• _EXERCISE PROMPT_
Reply solely with the number of lines, in the records underneath, that include the word "Coding".

EXTRACTED ENTRIES Start Marker

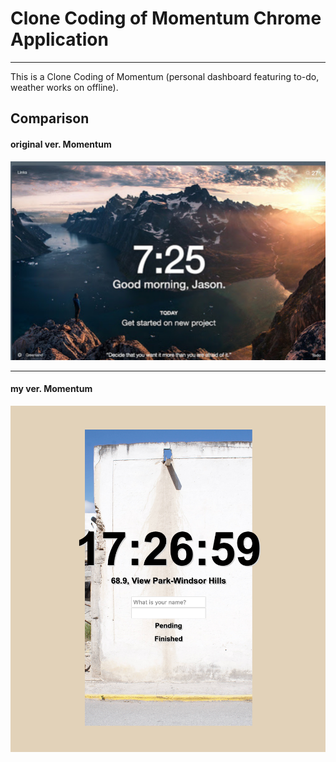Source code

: # Clone Coding of Momentum Chrome Application
---
This is a Clone Coding of Momentum (personal dashboard featuring to-do, weather works on offline).

## Comparison

#### original ver. Momentum 
![Original Momentum page](sample/original.png)

---

#### my ver. Momentum 
![Clone Momentum page](sample/myVersion.png)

EXTRACTED ENTRIES End Marker

• _RESULT OF THIS TASK_
2